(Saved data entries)
---

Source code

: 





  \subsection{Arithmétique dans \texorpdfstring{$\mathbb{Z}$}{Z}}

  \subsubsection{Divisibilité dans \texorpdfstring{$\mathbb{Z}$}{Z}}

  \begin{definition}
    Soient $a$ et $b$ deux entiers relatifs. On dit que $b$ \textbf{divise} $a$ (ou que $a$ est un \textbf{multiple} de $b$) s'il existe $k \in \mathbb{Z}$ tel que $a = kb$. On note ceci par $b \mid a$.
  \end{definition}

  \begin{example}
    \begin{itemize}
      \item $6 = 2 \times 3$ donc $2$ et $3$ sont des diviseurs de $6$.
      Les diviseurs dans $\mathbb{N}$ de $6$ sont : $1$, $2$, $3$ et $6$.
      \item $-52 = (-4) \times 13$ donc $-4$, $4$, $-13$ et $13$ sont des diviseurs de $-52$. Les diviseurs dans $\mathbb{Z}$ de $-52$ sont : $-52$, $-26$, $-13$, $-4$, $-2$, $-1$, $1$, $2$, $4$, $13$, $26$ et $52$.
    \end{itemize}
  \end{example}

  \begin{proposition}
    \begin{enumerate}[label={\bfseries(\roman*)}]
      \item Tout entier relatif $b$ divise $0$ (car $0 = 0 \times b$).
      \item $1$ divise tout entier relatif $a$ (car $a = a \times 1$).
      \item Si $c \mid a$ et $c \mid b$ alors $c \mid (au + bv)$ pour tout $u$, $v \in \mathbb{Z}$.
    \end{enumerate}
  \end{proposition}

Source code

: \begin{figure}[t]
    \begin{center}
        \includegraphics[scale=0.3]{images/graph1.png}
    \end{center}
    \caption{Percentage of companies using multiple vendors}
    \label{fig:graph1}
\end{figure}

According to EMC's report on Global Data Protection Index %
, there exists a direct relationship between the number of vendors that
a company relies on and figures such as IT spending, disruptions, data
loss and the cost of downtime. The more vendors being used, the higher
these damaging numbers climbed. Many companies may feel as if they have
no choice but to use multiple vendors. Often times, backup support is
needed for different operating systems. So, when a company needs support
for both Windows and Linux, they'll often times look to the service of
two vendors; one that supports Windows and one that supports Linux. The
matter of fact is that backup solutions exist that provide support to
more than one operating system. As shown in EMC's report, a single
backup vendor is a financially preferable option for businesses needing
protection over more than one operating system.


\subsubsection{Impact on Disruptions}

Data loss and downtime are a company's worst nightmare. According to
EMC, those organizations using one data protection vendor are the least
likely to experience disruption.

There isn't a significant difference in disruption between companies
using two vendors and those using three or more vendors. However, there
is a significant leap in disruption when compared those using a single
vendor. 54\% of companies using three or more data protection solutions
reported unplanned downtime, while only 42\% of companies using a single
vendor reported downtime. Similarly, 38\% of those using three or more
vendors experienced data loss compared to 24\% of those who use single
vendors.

---

- Your task
Lines from the one with "is a significant" through the end of the data: set these down exactly, including both ends and nothing more.

- Written answer
is a significant leap in disruption when compared those using a single
vendor. 54\% of companies using three or more data protection solutions
reported unplanned downtime, while only 42\% of companies using a single
vendor reported downtime. Similarly, 38\% of those using three or more
vendors experienced data loss compared to 24\% of those who use single
vendors.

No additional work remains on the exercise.